Task instructions: Among the entries below, find the lines that hold the word "written" and report them.

### Supplied information

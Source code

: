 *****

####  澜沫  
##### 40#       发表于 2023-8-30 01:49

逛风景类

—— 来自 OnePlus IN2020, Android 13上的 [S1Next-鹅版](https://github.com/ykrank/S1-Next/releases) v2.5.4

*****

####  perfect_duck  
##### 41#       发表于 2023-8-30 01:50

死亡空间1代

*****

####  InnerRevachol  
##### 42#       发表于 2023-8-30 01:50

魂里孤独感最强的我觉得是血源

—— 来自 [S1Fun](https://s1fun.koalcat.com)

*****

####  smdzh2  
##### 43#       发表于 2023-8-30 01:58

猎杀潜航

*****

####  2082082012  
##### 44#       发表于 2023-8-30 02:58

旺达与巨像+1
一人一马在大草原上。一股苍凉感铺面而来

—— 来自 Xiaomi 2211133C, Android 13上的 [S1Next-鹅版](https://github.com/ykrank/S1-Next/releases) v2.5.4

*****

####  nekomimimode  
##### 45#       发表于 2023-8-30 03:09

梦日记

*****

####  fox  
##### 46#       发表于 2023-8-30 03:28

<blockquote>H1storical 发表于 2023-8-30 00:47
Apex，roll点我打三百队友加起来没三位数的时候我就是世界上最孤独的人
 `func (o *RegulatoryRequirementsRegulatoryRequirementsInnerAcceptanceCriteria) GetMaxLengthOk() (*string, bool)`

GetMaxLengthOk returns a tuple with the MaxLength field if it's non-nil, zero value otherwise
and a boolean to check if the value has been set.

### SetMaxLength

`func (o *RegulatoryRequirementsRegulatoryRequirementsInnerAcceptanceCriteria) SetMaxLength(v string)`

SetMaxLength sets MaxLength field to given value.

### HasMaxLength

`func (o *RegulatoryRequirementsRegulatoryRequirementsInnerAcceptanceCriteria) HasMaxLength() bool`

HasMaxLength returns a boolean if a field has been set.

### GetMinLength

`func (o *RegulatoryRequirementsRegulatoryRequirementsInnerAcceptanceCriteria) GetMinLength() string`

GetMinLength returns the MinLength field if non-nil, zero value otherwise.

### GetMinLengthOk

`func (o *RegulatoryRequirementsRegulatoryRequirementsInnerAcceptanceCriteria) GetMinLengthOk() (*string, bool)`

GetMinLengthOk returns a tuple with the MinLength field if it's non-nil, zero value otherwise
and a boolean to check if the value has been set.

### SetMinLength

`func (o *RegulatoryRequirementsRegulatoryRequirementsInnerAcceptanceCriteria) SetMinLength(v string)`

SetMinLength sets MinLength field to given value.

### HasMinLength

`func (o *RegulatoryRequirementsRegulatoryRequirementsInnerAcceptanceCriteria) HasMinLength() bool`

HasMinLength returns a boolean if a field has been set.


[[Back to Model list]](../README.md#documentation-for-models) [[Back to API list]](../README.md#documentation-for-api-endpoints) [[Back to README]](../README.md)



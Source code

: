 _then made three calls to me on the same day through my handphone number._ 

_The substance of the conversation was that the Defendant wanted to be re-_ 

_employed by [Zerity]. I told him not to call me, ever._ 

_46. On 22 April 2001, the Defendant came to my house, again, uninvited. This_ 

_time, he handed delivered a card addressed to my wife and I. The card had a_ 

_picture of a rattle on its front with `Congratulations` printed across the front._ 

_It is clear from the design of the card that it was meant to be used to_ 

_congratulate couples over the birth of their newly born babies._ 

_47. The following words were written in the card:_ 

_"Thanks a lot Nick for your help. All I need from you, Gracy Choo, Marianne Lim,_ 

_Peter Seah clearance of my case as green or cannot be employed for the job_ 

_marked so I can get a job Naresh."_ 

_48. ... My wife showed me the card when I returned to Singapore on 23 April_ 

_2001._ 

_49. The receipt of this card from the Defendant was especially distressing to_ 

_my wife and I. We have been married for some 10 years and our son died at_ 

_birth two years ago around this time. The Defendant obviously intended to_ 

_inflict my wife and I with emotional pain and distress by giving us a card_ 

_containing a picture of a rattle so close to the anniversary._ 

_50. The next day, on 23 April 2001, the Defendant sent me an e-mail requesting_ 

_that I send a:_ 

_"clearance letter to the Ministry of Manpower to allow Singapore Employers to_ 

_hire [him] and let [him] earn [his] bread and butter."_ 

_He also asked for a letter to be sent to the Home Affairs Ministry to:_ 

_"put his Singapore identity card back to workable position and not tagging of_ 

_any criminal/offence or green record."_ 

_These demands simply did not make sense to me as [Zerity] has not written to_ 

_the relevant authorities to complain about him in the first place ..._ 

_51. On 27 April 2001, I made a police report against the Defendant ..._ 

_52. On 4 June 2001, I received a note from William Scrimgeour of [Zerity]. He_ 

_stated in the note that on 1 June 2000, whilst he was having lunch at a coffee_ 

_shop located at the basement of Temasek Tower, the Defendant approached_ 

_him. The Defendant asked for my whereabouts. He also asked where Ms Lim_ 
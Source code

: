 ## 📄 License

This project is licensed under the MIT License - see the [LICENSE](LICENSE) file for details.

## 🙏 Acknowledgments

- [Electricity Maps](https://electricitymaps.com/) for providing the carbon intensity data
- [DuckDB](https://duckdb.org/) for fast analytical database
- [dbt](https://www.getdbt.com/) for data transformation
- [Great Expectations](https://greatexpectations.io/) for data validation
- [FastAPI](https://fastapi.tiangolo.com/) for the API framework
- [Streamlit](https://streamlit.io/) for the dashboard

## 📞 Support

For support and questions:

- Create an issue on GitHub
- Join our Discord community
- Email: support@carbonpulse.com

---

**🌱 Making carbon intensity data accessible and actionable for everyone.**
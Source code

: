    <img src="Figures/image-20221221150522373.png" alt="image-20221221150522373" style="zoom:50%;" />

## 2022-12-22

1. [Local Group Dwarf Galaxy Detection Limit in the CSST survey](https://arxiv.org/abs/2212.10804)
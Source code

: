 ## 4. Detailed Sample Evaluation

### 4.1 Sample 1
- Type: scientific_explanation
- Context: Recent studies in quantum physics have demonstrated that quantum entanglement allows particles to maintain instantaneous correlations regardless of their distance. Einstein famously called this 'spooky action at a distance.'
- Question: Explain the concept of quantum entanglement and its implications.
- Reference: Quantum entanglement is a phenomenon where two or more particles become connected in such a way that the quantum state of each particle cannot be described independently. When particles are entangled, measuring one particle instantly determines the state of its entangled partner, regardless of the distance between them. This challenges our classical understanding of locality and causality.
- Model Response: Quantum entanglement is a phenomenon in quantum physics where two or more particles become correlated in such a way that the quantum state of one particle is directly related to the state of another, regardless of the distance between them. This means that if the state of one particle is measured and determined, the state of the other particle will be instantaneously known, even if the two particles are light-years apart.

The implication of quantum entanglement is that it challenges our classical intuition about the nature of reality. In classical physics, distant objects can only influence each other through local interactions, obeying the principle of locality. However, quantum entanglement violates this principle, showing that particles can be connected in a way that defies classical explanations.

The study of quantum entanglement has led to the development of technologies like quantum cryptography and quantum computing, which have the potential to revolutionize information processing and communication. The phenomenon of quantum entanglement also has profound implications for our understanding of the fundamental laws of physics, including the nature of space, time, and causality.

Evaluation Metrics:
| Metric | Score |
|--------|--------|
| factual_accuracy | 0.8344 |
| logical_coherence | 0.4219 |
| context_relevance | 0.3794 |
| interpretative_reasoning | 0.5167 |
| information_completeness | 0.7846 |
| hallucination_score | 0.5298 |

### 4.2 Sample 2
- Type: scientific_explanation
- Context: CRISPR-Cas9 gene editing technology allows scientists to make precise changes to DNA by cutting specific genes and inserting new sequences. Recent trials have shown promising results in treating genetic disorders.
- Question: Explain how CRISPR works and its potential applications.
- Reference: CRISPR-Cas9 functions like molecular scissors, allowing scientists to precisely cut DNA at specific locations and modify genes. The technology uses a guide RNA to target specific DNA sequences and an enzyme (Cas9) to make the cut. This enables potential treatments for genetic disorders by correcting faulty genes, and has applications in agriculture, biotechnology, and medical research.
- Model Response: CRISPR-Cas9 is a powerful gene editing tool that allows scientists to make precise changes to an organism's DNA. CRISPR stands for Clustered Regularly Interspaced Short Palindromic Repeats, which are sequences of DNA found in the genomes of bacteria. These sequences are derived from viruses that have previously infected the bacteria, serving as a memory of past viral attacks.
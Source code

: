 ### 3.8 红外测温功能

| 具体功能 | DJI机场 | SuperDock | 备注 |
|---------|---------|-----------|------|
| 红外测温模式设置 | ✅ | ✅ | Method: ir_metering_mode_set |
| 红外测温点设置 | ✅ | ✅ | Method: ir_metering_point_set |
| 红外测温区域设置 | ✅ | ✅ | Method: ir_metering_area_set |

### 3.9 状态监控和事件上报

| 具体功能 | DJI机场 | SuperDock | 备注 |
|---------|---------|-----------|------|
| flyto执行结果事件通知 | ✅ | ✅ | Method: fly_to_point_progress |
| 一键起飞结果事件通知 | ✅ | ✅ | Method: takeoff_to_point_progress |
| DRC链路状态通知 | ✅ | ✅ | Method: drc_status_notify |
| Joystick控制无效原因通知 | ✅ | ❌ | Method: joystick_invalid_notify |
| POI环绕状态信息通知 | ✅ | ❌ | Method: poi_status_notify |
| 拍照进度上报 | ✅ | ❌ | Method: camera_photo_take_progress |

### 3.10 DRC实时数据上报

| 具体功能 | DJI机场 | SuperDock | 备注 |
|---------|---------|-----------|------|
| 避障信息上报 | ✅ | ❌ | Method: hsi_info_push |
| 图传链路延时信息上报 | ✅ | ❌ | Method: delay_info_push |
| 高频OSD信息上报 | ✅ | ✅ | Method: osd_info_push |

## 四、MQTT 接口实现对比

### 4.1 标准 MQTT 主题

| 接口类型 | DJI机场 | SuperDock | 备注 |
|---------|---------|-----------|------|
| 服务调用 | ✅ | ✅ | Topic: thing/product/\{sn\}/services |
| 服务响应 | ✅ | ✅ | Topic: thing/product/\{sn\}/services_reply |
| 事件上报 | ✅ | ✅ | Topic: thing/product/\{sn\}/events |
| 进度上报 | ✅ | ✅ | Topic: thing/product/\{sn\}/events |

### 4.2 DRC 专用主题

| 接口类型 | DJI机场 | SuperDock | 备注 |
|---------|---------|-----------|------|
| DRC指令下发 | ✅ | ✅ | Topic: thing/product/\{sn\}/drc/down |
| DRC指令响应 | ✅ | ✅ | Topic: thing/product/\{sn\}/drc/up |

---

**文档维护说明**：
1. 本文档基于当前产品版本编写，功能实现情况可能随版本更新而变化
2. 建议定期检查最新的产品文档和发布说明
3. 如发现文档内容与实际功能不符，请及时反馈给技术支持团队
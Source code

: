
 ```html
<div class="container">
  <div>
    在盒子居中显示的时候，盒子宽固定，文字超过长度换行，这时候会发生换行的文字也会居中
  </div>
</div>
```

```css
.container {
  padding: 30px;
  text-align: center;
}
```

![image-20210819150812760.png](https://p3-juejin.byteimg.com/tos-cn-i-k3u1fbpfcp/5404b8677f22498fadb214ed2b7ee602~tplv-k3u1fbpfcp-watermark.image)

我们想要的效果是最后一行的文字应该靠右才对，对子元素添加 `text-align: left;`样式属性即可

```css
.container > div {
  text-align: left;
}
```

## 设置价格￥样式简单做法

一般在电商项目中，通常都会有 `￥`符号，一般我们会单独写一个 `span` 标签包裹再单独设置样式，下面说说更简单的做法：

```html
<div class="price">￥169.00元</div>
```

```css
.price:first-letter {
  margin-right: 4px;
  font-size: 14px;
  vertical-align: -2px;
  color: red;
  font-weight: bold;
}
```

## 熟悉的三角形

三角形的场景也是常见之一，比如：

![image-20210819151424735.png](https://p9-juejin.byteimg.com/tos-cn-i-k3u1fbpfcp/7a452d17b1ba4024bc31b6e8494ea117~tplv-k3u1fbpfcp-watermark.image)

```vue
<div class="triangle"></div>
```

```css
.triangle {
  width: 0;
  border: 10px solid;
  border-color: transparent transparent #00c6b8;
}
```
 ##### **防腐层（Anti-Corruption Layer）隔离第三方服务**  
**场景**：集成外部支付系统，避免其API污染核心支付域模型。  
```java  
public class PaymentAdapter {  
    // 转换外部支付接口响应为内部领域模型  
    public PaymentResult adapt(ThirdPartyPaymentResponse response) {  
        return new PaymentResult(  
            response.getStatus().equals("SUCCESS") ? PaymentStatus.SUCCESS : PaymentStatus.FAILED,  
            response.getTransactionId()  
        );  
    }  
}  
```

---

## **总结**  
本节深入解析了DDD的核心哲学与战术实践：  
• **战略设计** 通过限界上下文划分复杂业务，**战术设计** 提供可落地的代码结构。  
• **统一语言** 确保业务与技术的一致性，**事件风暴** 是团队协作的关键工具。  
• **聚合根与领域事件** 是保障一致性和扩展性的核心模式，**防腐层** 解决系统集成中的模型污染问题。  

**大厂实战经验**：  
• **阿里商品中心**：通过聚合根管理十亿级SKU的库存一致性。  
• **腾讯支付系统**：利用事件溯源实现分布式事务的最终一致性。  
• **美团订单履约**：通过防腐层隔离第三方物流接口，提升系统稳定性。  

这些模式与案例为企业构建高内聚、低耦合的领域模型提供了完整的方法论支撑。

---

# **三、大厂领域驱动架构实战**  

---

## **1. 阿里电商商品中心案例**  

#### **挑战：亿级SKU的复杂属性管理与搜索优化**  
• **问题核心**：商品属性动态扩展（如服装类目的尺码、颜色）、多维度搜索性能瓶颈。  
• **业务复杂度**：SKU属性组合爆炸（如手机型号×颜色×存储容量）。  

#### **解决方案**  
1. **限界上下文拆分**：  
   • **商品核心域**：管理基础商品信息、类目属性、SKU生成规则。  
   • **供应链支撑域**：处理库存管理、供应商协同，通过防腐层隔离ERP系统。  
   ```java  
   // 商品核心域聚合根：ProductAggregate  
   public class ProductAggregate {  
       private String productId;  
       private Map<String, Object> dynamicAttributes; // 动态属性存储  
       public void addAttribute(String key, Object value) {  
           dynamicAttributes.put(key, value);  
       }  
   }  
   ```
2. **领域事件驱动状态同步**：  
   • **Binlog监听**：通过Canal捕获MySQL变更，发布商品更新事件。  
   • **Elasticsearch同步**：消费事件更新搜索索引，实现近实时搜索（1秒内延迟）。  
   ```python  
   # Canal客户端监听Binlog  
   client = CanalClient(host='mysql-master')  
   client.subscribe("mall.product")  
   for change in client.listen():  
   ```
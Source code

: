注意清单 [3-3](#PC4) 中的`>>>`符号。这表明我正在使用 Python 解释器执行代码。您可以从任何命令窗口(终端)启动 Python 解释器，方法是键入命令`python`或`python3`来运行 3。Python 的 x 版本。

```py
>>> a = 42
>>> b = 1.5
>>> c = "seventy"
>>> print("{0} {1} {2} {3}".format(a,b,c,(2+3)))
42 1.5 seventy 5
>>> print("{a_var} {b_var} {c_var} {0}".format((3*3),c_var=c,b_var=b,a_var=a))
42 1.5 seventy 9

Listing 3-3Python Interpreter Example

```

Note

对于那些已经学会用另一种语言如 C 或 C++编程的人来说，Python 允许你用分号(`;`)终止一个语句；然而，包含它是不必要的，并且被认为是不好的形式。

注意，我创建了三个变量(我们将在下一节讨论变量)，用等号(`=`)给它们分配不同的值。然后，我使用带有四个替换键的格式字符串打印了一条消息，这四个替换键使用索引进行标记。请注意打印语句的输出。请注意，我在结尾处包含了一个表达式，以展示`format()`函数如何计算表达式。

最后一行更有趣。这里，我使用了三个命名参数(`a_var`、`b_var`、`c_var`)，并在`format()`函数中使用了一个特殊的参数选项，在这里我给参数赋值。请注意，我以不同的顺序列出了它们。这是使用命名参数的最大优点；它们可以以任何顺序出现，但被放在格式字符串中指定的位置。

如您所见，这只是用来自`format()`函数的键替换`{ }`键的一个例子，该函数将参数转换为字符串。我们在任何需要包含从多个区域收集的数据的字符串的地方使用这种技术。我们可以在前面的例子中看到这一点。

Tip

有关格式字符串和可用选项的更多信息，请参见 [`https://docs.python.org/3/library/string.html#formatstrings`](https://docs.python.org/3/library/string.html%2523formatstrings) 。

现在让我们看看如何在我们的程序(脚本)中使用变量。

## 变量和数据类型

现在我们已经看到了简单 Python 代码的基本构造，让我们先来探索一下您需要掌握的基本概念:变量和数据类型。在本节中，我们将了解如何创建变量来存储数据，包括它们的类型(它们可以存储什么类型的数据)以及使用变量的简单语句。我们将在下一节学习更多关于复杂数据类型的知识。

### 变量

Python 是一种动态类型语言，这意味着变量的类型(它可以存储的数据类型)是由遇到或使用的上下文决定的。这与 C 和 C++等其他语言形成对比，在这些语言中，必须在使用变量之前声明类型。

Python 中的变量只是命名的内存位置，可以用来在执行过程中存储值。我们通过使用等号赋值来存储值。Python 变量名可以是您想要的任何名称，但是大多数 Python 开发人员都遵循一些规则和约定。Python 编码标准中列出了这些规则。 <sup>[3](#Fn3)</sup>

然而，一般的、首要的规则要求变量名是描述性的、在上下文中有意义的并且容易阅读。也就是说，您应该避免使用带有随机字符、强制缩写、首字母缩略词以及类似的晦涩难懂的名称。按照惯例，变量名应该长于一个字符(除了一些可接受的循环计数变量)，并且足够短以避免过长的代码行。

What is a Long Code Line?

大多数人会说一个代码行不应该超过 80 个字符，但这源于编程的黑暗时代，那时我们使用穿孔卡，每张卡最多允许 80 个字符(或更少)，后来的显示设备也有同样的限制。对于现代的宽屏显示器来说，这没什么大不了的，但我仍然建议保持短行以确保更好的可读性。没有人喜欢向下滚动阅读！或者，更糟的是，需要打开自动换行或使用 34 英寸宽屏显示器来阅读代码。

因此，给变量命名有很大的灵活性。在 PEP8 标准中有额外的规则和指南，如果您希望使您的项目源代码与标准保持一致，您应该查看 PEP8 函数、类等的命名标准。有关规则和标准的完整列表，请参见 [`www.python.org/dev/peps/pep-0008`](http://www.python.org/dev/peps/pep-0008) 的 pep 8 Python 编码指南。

######

Output below:
_47. The following words were written in the card:_ 
_These demands simply did not make sense to me as [Zerity] has not written to_ 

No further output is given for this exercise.